第136話 月の誓い


「だからルナはあいつのこと詳しかったんだな。二人に何があったのかは聞かない。けど話したくなったらのならいつでも聞いてやる。俺はさっきも言った通りあいつを助けたい。そのためには誰よりもあいつのことを知っているルナに力をかしてほしい。」


彼女の頬にはいまだに涙が光っている。

おそらくルナはアルフリックと別れたくて別れたのではないだろう。

なにか理由があったのか一方的にアルフリックが去ったのか。

それはわからないし、無理に詮索するつもりもない。

けどルナが苦しんできたってことはわかる。

それこそ何千年もの間、誰にも話せず独りで苦しんできたんだ。

そんなこと知ったら放っておけるはずない。

目の前で泣いている女の子1人救えないでどうやって大切な人たちの笑顔を守るって言うんだ?
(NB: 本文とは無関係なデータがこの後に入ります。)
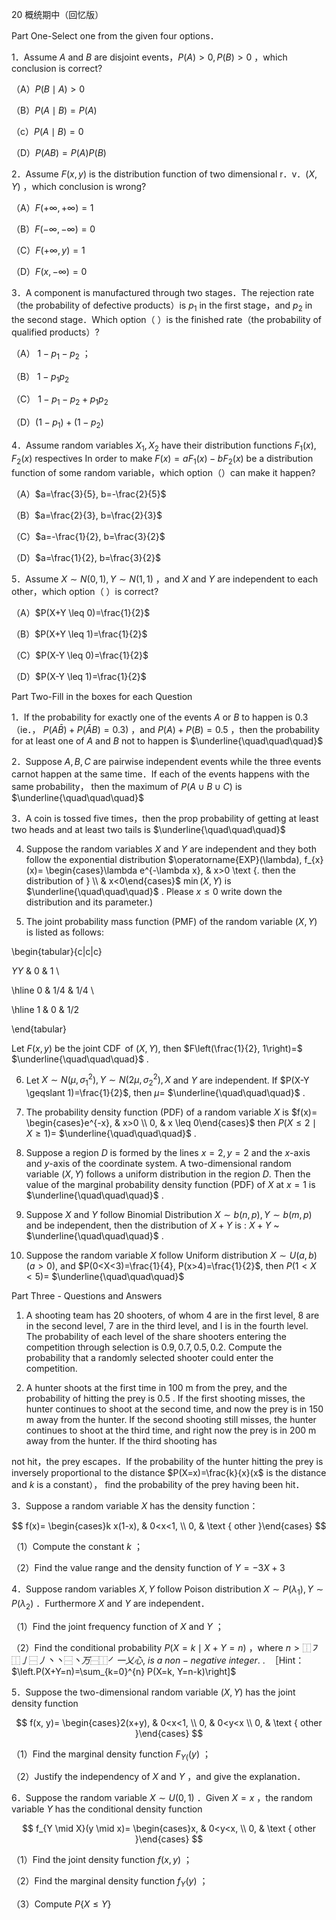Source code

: 20 概统期中（回忆版）

Part One-Select one from the given four options．

1．Assume $A$ and $B$ are disjoint events，$P(A)>0, P(B)>0$ ，which conclusion is correct?

（A）$P(B \mid A)>0$

（B）$P(A \mid B)=P(A)$

（c）$P(A \mid B)=0$

（D）$P(A B)=P(A) P(B)$

2．Assume $F(x, y)$ is the distribution function of two dimensional r．v．$(X, Y)$ ，which conclusion is wrong?

（A）$F(+\infty,+\infty)=1$

（B）$F(-\infty,-\infty)=0$

（C）$F(+\infty, y)=1$

（D）$F(x,-\infty)=0$

3．A component is manufactured through two stages．The rejection rate（the probability of defective products）is $p_{1}$ in the first stage，and $p_{2}$ in the second stage．Which option（ ）is the finished rate（the probability of qualified products）?

（A） $1-p_{1}-p_{2}$ ；

（B） $1-p_{1} p_{2}$

（C） $1-p_{1}-p_{2}+p_{1} p_{2}$

（D）$\left(1-p_{1}\right)+\left(1-p_{2}\right)$

4．Assume random variables $X_{1}, X_{2}$ have their distribution functions $F_{1}(x), F_{2}(x)$ respectives In order to make $F(x)=a F_{1}(x)-b F_{2}(x)$ be a distribution function of some random variable，which option（）can make it happen?

（A）$a=\frac{3}{5}, b=-\frac{2}{5}$

（B）$a=\frac{2}{3}, b=\frac{2}{3}$

（C）$a=-\frac{1}{2}, b=\frac{3}{2}$

（D）$a=\frac{1}{2}, b=\frac{3}{2}$

5．Assume $X \sim N(0,1), Y \sim N(1,1)$ ，and $X$ and $Y$ are independent to each other，which option（ ）is correct?

（A）$P(X+Y \leq 0)=\frac{1}{2}$

（B）$P(X+Y \leq 1)=\frac{1}{2}$

（C）$P(X-Y \leq 0)=\frac{1}{2}$

（D）$P(X-Y \leq 1)=\frac{1}{2}$

Part Two-Fill in the boxes for each Question

1．If the probability for exactly one of the events $A$ or $B$ to happen is 0.3 （ie．， $P(A \bar{B})+P(\bar{A} B)=0.3)$ ，and $P(A)+P(B)=0.5$ ，then the probability for at least one of $A$ and $B$ not to happen is $\underline{\quad\quad\quad}$

2．Suppose $A, B, C$ are pairwise independent events while the three events carnot happen at the same time．If each of the events happens with the same probability， then the maximum of $P(A \cup B \cup C)$ is $\underline{\quad\quad\quad}$

3．A coin is tossed five times，then the prop probability of getting at least two heads and at least two tails is $\underline{\quad\quad\quad}$

4. Suppose the random variables $X$ and $Y$ are independent and they both follow the exponential distribution $\operatorname{EXP}(\lambda), f_{x}(x)= \begin{cases}\lambda e^{-\lambda x}, & x>0 \text {. then the distribution of } \\ & x<0\end{cases}$ $\min (X, Y)$ is $\underline{\quad\quad\quad}$ . Please $x \leqslant 0$ write down the distribution and its parameter.)

5. The joint probability mass function (PMF) of the random variable $(X, Y)$ is listed as follows:

\begin{tabular}{c|c|c}

$Y Y$ & 0 & 1 \\

\hline 0 & $1 / 4$ & $1 / 4$ \\

\hline 1 & 0 & $1 / 2$

\end{tabular}

Let $F(x, y)$ be the joint $\operatorname{CDF}$ of $(X, Y)$, then $F\left(\frac{1}{2}, 1\right)=$ $\underline{\quad\quad\quad}$ .

6. Let $X \sim N\left(\mu, \sigma_{1}^{2}\right), Y \sim N\left(2 \mu, \sigma_{2}^{2}\right), X$ and $Y$ are independent. If $P(X-Y \geqslant 1)=\frac{1}{2}$, then $\mu=$ $\underline{\quad\quad\quad}$ .

7. The probability density function (PDF) of a random variable $X$ is $f(x)= \begin{cases}e^{-x}, & x>0 \\ 0, & x \leq 0\end{cases}$ then $P(X \leq 2 \mid X \geqslant 1)=$ $\underline{\quad\quad\quad}$ .

8. Suppose a region $D$ is formed by the lines $x=2, y=2$ and the $x$-axis and $y$-axis of the coordinate system. A two-dimensional random variable $(X, Y)$ follows a uniform distribution in the region $D$. Then the value of the marginal probability density function (PDF) of $X$ at $x=1$ is $\underline{\quad\quad\quad}$ .

9. Suppose $X$ and $Y$ follow Binomial Distribution $X \sim b(n, p), Y \sim b(m, p)$ and be independent, then the distribution of $X+Y$ is : $X+Y$ ~ $\underline{\quad\quad\quad}$ .

10. Suppose the random variable $X$ follow Uniform distribution $X \sim U(a, b)(a>0)$, and $P(0<X<3)=\frac{1}{4}, P(x>4)=\frac{1}{2}$, then $P(1<X<5)=$ $\underline{\quad\quad\quad}$

Part Three - Questions and Answers

1. A shooting team has 20 shooters, of whom 4 are in the first level, 8 are in the second level, 7 are in the third level, and I is in the fourth level. The probability of each level of the share shooters entering the competition through selection is $0.9,0.7,0.5,0.2$. Compute the probability that a randomly selected shooter could enter the competition.

2. A hunter shoots at the first time in 100 m from the prey, and the probability of hitting the prey is 0.5 . If the first shooting misses, the hunter continues to shoot at the second time, and now the prey is in 150 m away from the hunter. If the second shooting still misses, the hunter continues to shoot at the third time, and right now the prey is in 200 m away from the hunter. If the third shooting has

not hit，the prey escapes．If the probability of the hunter hitting the prey is inversely proportional to the distance $P(X=x)=\frac{k}{x}(x$ is the distance and $k$ is a constant）， find the probability of the prey having been hit．

3．Suppose a random variable $X$ has the density function：

$$
f(x)= \begin{cases}k x(1-x), & 0<x<1, \\ 0, & \text { other }\end{cases}
$$

（1）Compute the constant $k$ ；

（2）Find the value range and the density function of $Y=-3 X+3$

4．Suppose random variables $X, Y$ follow Poison distribution $X \sim P\left(\lambda_{1}\right), Y \sim P\left(\lambda_{2}\right)$ ．Furthermore $X$ and $Y$ are independent．

（1）Find the joint frequency function of $X$ and $Y$ ；

（2）Find the conditional probability $P(X=k \mid X+Y=n)$ ，where $n>⿰ ㇇ ⿰ 亅 ⿱ 丿 丶 丶 ⿱ 丶 万 ⿱ ⿰ ㇒ 一 乂 心, ~ i s ~ a ~ n o n-n e g a t i v e ~ i n t e g e r . ~ . ~$ ［Hint：$\left.P(X+Y=n)=\sum_{k=0}^{n} P(X=k, Y=n-k)\right]$

5．Suppose the two-dimensional random variable $(X, Y)$ has the joint density function

$$
f(x, y)= \begin{cases}2(x+y), & 0<x<1, \\ 0, & 0<y<x \\ 0, & \text { other }\end{cases}
$$

（1）Find the marginal density function $F_{Y( }(y)$ ；

（2）Justify the independency of $X$ and $Y$ ，and give the explanation．

6．Suppose the random variable $X \sim U(0,1)$ ．Given $X=x$ ，the random variable $Y$ has the conditional density function

$$
f_{Y \mid X}(y \mid x)= \begin{cases}x, & 0<y<x, \\ 0, & \text { other }\end{cases}
$$

（1）Find the joint density function $f(x, y)$ ；

（2）Find the marginal density function $f_{Y}(y)$ ；

（3）Compute $P\{X \leq Y\}$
できるかなんてわからないし、アルフリックを救える確証もない。

そもそもあいつ自身が救われたいと思っているかどうかすらもわからない。

それでもこのまま見ていることなんてできない。

平穏至上主義?

違うだろ!

平穏に生きることと無関心を貫くことは同義じゃない。

心なくして平穏なんてない。


「ルナとアルフリックが救われたいと思っているとか楽になりたいとか俺には関係ない。俺が助けたいかた二人を助ける。これは完全なる俺の自己満。付き合ってくれるか?」


そう言ってルナに右手を差し出す。

穢れのない、血に染まっていない手。

傷つき、それでも何かを成そうとした手。

アルフリックの手とは違う。

綺麗な手だ。

だけどその手から滲み出ているものには不思議と似通った所がある。

どこが、とか具体的にはわからないがやはり根本的なところで2人は似通った存在なのかもしれない。



「ずいぶんと自分勝手な英雄ね。」


左手でほほを伝う涙を拭う。

そして右手でリュースティアの手を握り返す。

彼女は笑った。

その顔には涙も悲しみの色も浮かんではいなかった。



「それで?具体的にどうするつもり?」


握りあった手を放す。

2人は無言のまま座りこの世の物とは思えない聖域の景色をぼんやりと眺める。

肩が触れるか触れないかの距離。

そこにいる、確かな感覚を与えてくれるこの距離が心地よかった。

リュースティアから何か言うつもりはない。

ルナが落ち着くのを待つつもりだった。

だが想像より立ち直りが早かったらしくルナが前を、聖域の景色を見ながら声をかけてきた。


その声はもう震えていない。


「えっ?特になんも考えてないけどまぁまだ先になりそうだし大丈夫だろ。」


まさかのノープラン。

あれだけ偉そうに講釈をたれてたにも関わらず楽観主義に落ち着く。

さすがリュースティアと言えばそれまでなのだが、、、、。


「バッカじゃないの!?」


当然ルナの怒声が飛ぶ。

まぁリュースティアはこうなるのがわかっていたので苦笑いするしかない。

だけど良いことも1つだけある。

いつも通りのルナだ。


「ああ、俺はバカで間抜け。自分勝手な英雄だよ。それでもついてきてくれるんだろ?頼りにしてるぜ、ルナ。」


ニヤリ。

思わず口許が緩んでしまう。

先のことはわからない。

アルとの戦いがいつになるかも。

それこそ明日かも知れないし何十年後かもしれない。

だけど今はここでルナと笑いあえる。

それはきっと素晴らしいことだと思う。

死ぬかも知れないし死ななかったとしても俺が俺のままでいれなくなるのかもしれない。

それでも俺はルナとアル、みんなで笑いあえる未來のために戦う。


「ほんっとどうしょうもないやつ。

けど.......。ありがとう。」


ため息。

間。

そして聞こえてくる囁き。

ルナの顔はみない。

きっと見られたくないだろうから。

だからその分一言に全てを込める。


「おう!」


常闇を照らす月光が二人を包む。